After the funeral, I washed the dress and hung it in my closet. Anytime I would want to wear it, I would tell myself that it was my funeral dress, so I couldn’t possible wear it on a normal day.

My fear was that it would bring back memories. I was afraid the pain I sometimes forgot would return and I had no business purposely inflicting heartache on myself. I didn’t want to remember.

I didn’t want to remember that on April 9th, 2022 I wore this dress to bid my dead brother farewell. I did not want to remember the flyer with my brothers face on it. I did not want to remember that I went shopping specifically for a black dress for his funeral.

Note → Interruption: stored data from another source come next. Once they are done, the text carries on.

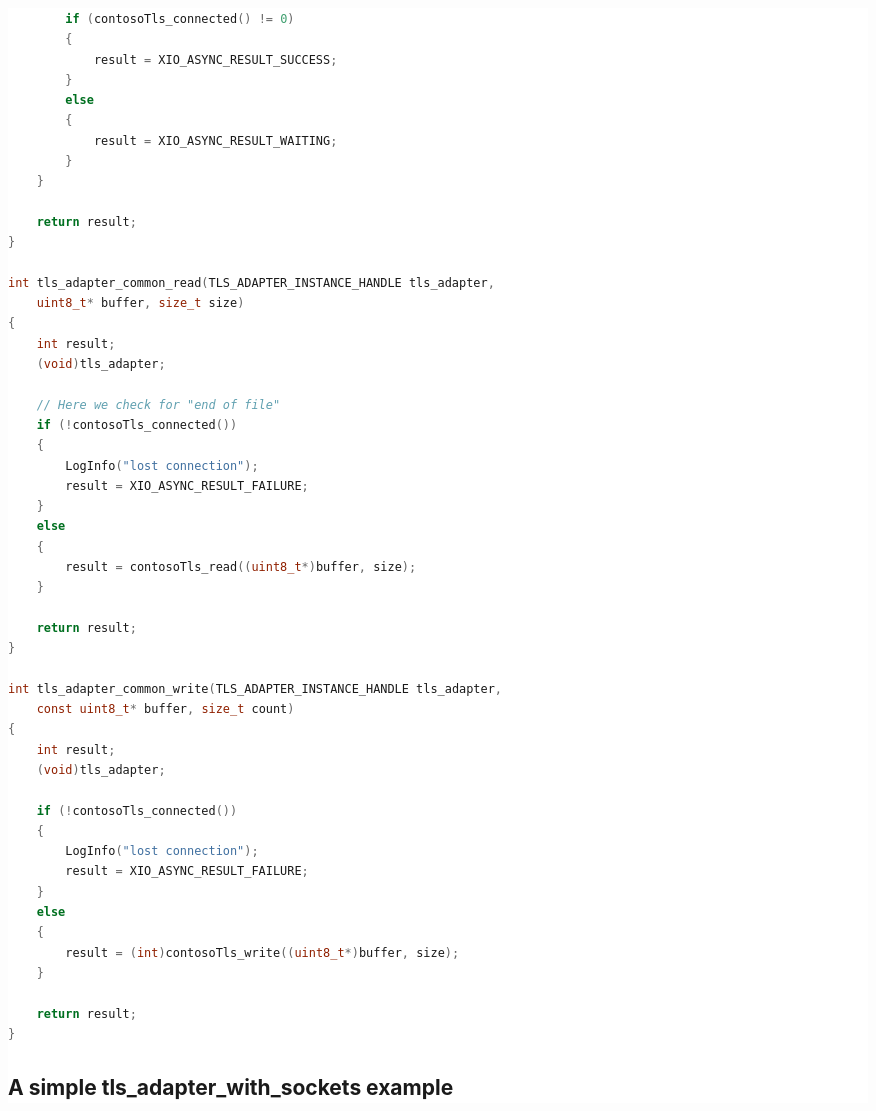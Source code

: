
 ```c
        if (contosoTls_connected() != 0)
        {
            result = XIO_ASYNC_RESULT_SUCCESS;
        }
        else
        {
            result = XIO_ASYNC_RESULT_WAITING;
        }
    }

    return result;
}

int tls_adapter_common_read(TLS_ADAPTER_INSTANCE_HANDLE tls_adapter, 
    uint8_t* buffer, size_t size)
{
    int result;
    (void)tls_adapter;

    // Here we check for "end of file"
    if (!contosoTls_connected())
    {
        LogInfo("lost connection");
        result = XIO_ASYNC_RESULT_FAILURE;
    }
    else
    {
        result = contosoTls_read((uint8_t*)buffer, size);
    }

    return result;
}

int tls_adapter_common_write(TLS_ADAPTER_INSTANCE_HANDLE tls_adapter, 
    const uint8_t* buffer, size_t count)
{
    int result;
    (void)tls_adapter;

    if (!contosoTls_connected())
    {
        LogInfo("lost connection");
        result = XIO_ASYNC_RESULT_FAILURE;
    }
    else
    {
        result = (int)contosoTls_write((uint8_t*)buffer, size);
    }

    return result;
}
```
## A simple tls_adapter_with_sockets example
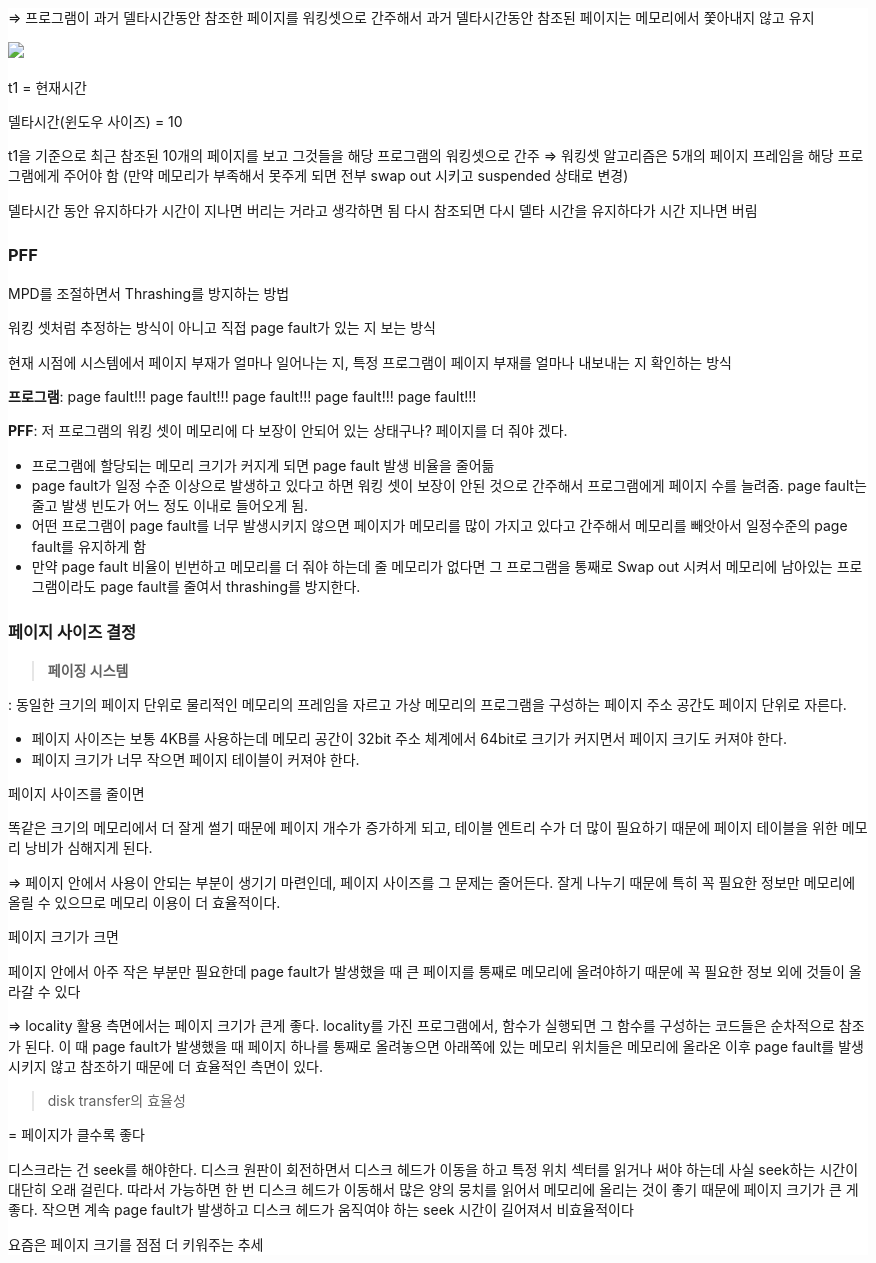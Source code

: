 ⇒ 프로그램이 과거 델타시간동안 참조한 페이지를 워킹셋으로 간주해서 과거 델타시간동안 참조된 페이지는 메모리에서 쫓아내지 않고 유지

<img src ="https://github.com/kkkwp/CS-Study/assets/113974911/39104765-ae0b-43c4-8143-dd6e8e83b082">

t1 = 현재시간

델타시간(윈도우 사이즈) = 10

t1을 기준으로 최근 참조된 10개의 페이지를 보고 그것들을 해당 프로그램의 워킹셋으로 간주 ⇒ 워킹셋 알고리즘은 5개의 페이지 프레임을 해당 프로그램에게 주어야 함 (만약 메모리가 부족해서 못주게 되면 전부 swap out 시키고 suspended 상태로 변경)

델타시간 동안 유지하다가 시간이 지나면 버리는 거라고 생각하면 됨 다시 참조되면 다시 델타 시간을 유지하다가 시간 지나면 버림

### PFF

MPD를 조절하면서 Thrashing를 방지하는 방법

워킹 셋처럼 추정하는 방식이 아니고 직접 page fault가 있는 지 보는 방식

현재 시점에 시스템에서 페이지 부재가 얼마나 일어나는 지, 특정 프로그램이 페이지 부재를 얼마나 내보내는 지 확인하는 방식

**프로그램**: page fault!!! page fault!!! page fault!!! page fault!!! page fault!!!


**PFF**: 저 프로그램의 워킹 셋이 메모리에 다 보장이 안되어 있는 상태구나? 페이지를 더 줘야 겠다.

- 프로그램에 할당되는 메모리 크기가 커지게 되면 page fault 발생 비율을 줄어듦
- page fault가 일정 수준 이상으로 발생하고 있다고 하면 워킹 셋이 보장이 안된 것으로 간주해서 프로그램에게 페이지 수를 늘려줌. page fault는 줄고 발생 빈도가 어느 정도 이내로 들어오게 됨.
- 어떤 프로그램이 page fault를 너무 발생시키지 않으면 페이지가 메모리를 많이 가지고 있다고 간주해서 메모리를 빼앗아서 일정수준의 page fault를 유지하게 함
- 만약 page fault 비율이 빈번하고 메모리를 더 줘야 하는데 줄 메모리가 없다면 그 프로그램을 통째로 Swap out 시켜서 메모리에 남아있는 프로그램이라도 page fault를 줄여서 thrashing를 방지한다.

### 페이지 사이즈 결정

> **페이징 시스템**
> 

: 동일한 크기의 페이지 단위로 물리적인 메모리의 프레임을 자르고 가상 메모리의 프로그램을 구성하는 페이지 주소 공간도 페이지 단위로 자른다.

- 페이지 사이즈는 보통 4KB를 사용하는데 메모리 공간이 32bit 주소 체계에서 64bit로 크기가 커지면서 페이지 크기도 커져야 한다.
- 페이지 크기가 너무 작으면 페이지 테이블이 커져야 한다.

페이지 사이즈를 줄이면

똑같은 크기의 메모리에서 더 잘게 썰기 때문에 페이지 개수가 증가하게 되고, 테이블 엔트리 수가 더 많이 필요하기 때문에 페이지 테이블을 위한 메모리 낭비가 심해지게 된다.

⇒ 페이지 안에서 사용이 안되는 부분이 생기기 마련인데, 페이지 사이즈를 그 문제는 줄어든다. 잘게 나누기 때문에 특히 꼭 필요한 정보만 메모리에 올릴 수 있으므로 메모리 이용이 더 효율적이다.

페이지 크기가 크면

페이지 안에서 아주 작은 부분만 필요한데 page fault가 발생했을 때 큰 페이지를 통째로 메모리에 올려야하기 때문에 꼭 필요한 정보 외에 것들이 올라갈 수 있다

⇒ locality 활용 측면에서는 페이지 크기가 큰게 좋다. locality를 가진 프로그램에서, 함수가 실행되면 그 함수를 구성하는 코드들은 순차적으로 참조가 된다. 이 때 page fault가 발생했을 때 페이지 하나를 통째로 올려놓으면 아래쪽에 있는 메모리 위치들은 메모리에 올라온 이후 page fault를 발생시키지 않고 참조하기 때문에 더 효율적인 측면이 있다.

> disk transfer의 효율성
> 

 = 페이지가 클수록 좋다

디스크라는 건 seek를 해야한다. 디스크 원판이 회전하면서 디스크 헤드가 이동을 하고 특정 위치 섹터를 읽거나 써야 하는데 사실 seek하는 시간이 대단히 오래 걸린다. 따라서 가능하면 한 번 디스크 헤드가 이동해서 많은 양의 뭉치를 읽어서 메모리에 올리는 것이 좋기 때문에 페이지 크기가 큰 게 좋다. 작으면 계속 page fault가 발생하고 디스크 헤드가 움직여야 하는 seek 시간이 길어져서 비효율적이다

요즘은 페이지 크기를 점점 더 키워주는 추세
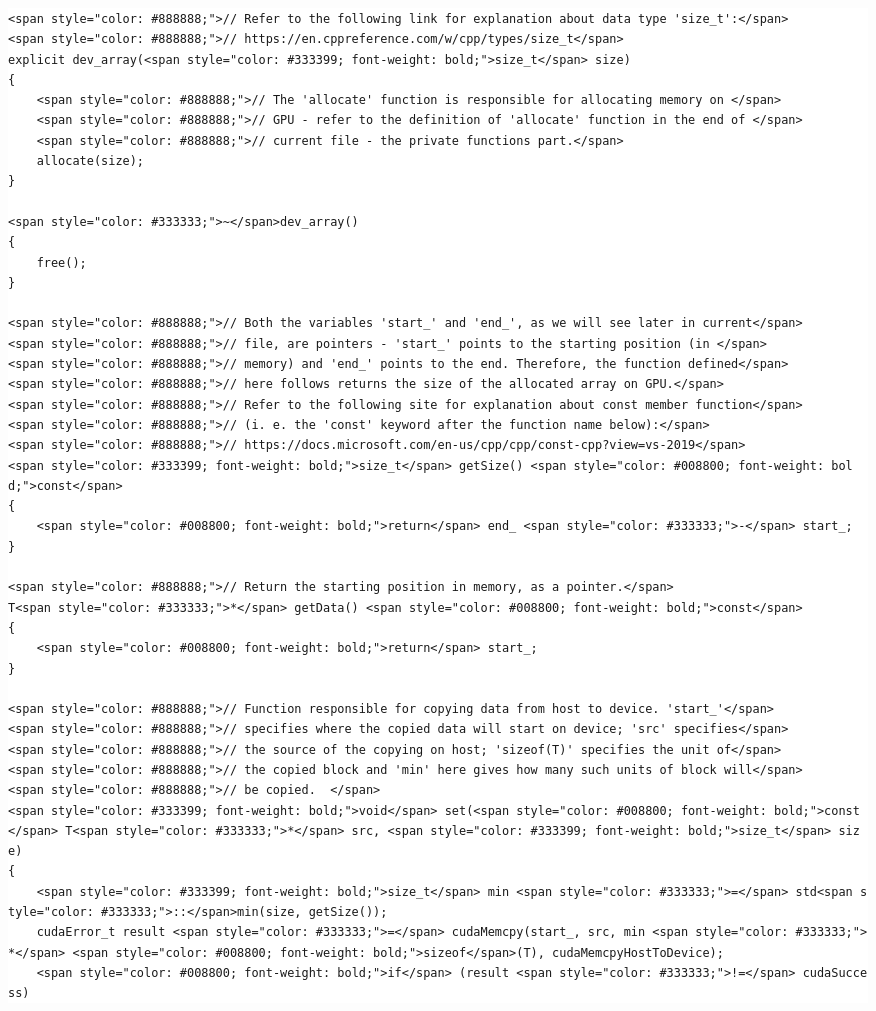     <span style="color: #888888;">// Refer to the following link for explanation about data type 'size_t':</span>
    <span style="color: #888888;">// https://en.cppreference.com/w/cpp/types/size_t</span>
    explicit dev_array(<span style="color: #333399; font-weight: bold;">size_t</span> size)
    {
        <span style="color: #888888;">// The 'allocate' function is responsible for allocating memory on </span>
        <span style="color: #888888;">// GPU - refer to the definition of 'allocate' function in the end of </span>
        <span style="color: #888888;">// current file - the private functions part.</span>
        allocate(size);
    }

    <span style="color: #333333;">~</span>dev_array()
    {
        free();
    }

    <span style="color: #888888;">// Both the variables 'start_' and 'end_', as we will see later in current</span>
    <span style="color: #888888;">// file, are pointers - 'start_' points to the starting position (in </span>
    <span style="color: #888888;">// memory) and 'end_' points to the end. Therefore, the function defined</span>
    <span style="color: #888888;">// here follows returns the size of the allocated array on GPU.</span>
    <span style="color: #888888;">// Refer to the following site for explanation about const member function</span>
    <span style="color: #888888;">// (i. e. the 'const' keyword after the function name below):</span>
    <span style="color: #888888;">// https://docs.microsoft.com/en-us/cpp/cpp/const-cpp?view=vs-2019</span>
    <span style="color: #333399; font-weight: bold;">size_t</span> getSize() <span style="color: #008800; font-weight: bold;">const</span>
    {
        <span style="color: #008800; font-weight: bold;">return</span> end_ <span style="color: #333333;">-</span> start_;
    }

    <span style="color: #888888;">// Return the starting position in memory, as a pointer.</span>
    T<span style="color: #333333;">*</span> getData() <span style="color: #008800; font-weight: bold;">const</span>
    {
        <span style="color: #008800; font-weight: bold;">return</span> start_;
    }

    <span style="color: #888888;">// Function responsible for copying data from host to device. 'start_'</span>
    <span style="color: #888888;">// specifies where the copied data will start on device; 'src' specifies</span>
    <span style="color: #888888;">// the source of the copying on host; 'sizeof(T)' specifies the unit of</span>
    <span style="color: #888888;">// the copied block and 'min' here gives how many such units of block will</span>
    <span style="color: #888888;">// be copied.  </span>
    <span style="color: #333399; font-weight: bold;">void</span> set(<span style="color: #008800; font-weight: bold;">const</span> T<span style="color: #333333;">*</span> src, <span style="color: #333399; font-weight: bold;">size_t</span> size)
    {
        <span style="color: #333399; font-weight: bold;">size_t</span> min <span style="color: #333333;">=</span> std<span style="color: #333333;">::</span>min(size, getSize());
        cudaError_t result <span style="color: #333333;">=</span> cudaMemcpy(start_, src, min <span style="color: #333333;">*</span> <span style="color: #008800; font-weight: bold;">sizeof</span>(T), cudaMemcpyHostToDevice);
        <span style="color: #008800; font-weight: bold;">if</span> (result <span style="color: #333333;">!=</span> cudaSuccess)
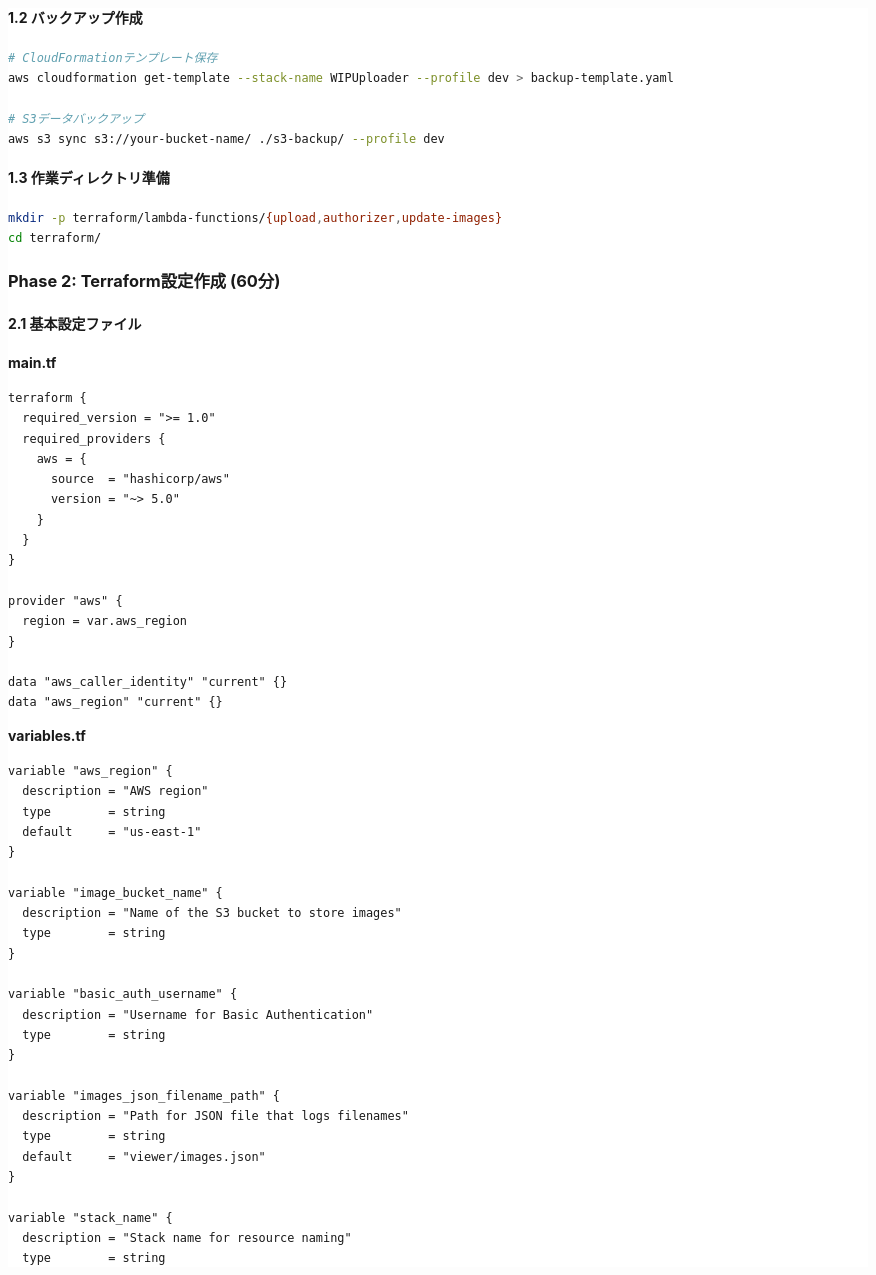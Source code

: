 #### 1.2 バックアップ作成
```bash
# CloudFormationテンプレート保存
aws cloudformation get-template --stack-name WIPUploader --profile dev > backup-template.yaml

# S3データバックアップ
aws s3 sync s3://your-bucket-name/ ./s3-backup/ --profile dev
```

#### 1.3 作業ディレクトリ準備
```bash
mkdir -p terraform/lambda-functions/{upload,authorizer,update-images}
cd terraform/
```

### Phase 2: Terraform設定作成 (60分)

#### 2.1 基本設定ファイル
**main.tf**
```hcl
terraform {
  required_version = ">= 1.0"
  required_providers {
    aws = {
      source  = "hashicorp/aws"
      version = "~> 5.0"
    }
  }
}

provider "aws" {
  region = var.aws_region
}

data "aws_caller_identity" "current" {}
data "aws_region" "current" {}
```

**variables.tf**
```hcl
variable "aws_region" {
  description = "AWS region"
  type        = string
  default     = "us-east-1"
}

variable "image_bucket_name" {
  description = "Name of the S3 bucket to store images"
  type        = string
}

variable "basic_auth_username" {
  description = "Username for Basic Authentication"
  type        = string
}

variable "images_json_filename_path" {
  description = "Path for JSON file that logs filenames"
  type        = string
  default     = "viewer/images.json"
}

variable "stack_name" {
  description = "Stack name for resource naming"
  type        = string
```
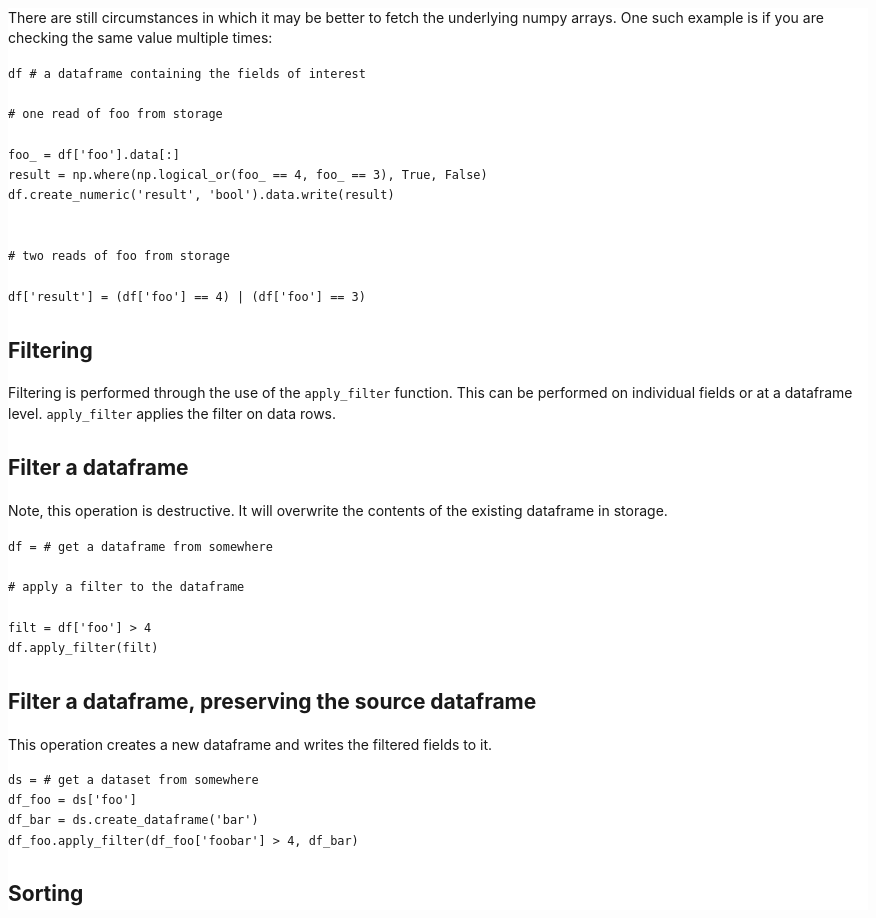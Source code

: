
 ```
```

There are still circumstances in which it may be better to fetch the underlying numpy arrays.
One such example is if you are checking the same value multiple times:

```
df # a dataframe containing the fields of interest

# one read of foo from storage

foo_ = df['foo'].data[:]
result = np.where(np.logical_or(foo_ == 4, foo_ == 3), True, False)
df.create_numeric('result', 'bool').data.write(result)


# two reads of foo from storage

df['result'] = (df['foo'] == 4) | (df['foo'] == 3)
```

## Filtering

Filtering is performed through the use of the `apply_filter` function. This can be performed on
individual fields or at a dataframe level. `apply_filter` applies the filter on data rows.

## Filter a dataframe
Note, this operation is destructive. It will overwrite the contents of the existing dataframe in storage.
```
df = # get a dataframe from somewhere

# apply a filter to the dataframe

filt = df['foo'] > 4
df.apply_filter(filt)

```

## Filter a dataframe, preserving the source dataframe

This operation creates a new dataframe and writes the filtered fields to it.

```
ds = # get a dataset from somewhere
df_foo = ds['foo']
df_bar = ds.create_dataframe('bar')
df_foo.apply_filter(df_foo['foobar'] > 4, df_bar)
```


## Sorting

A few hours before the funeral, I with my sister, aunties, and mother packaged what we call small chops (snacks) and drinks to give to the people who would be attending the funeral. I cried myself into a nap after that. I just couldn’t believe whose funeral I would be attending later on that night. When I woke up from my nap, the family got ready. I wore my black dress, tied my hair with black scarf, penciled in my eyebrows and put on lip gloss. I did not want to look like my pain. I walked into the funeral carrying huge photos of my dead brother that would be put on display for all to see as they walked in. The first person I saw was the dj who offered to play for free because my brother “would have done the same” according to him. I went over to thank him for his kind gesture. He was “sorry” for my loss.

People trickled in and out of the funeral. There were lots of tears and some laughter. There was a deep sense of loss. During the service, I went to the bathroom to cry. I looked at myself in my black dress, still wondering why and how I was the one living this experience. It seemed unreal. For someone who didn’t really go to funerals, it was unbelievable that my brother’s funeral was the one I was at.

When the funeral was over, I was relieved to take off the dress, fold it and bring it back to my home. I washed it and hung it, and declared it as my funeral dress. Until I decided I no longer wanted it to be.

So I wore the dress to church. I didn’t want the dress to become this painful reminder that just hung in my closet. A dress I was afraid to touch or wear or even look at. So I wore the dress. I did my makeup. And declared that it was no longer my funeral dress, it was simply a black dress I wore to funeral.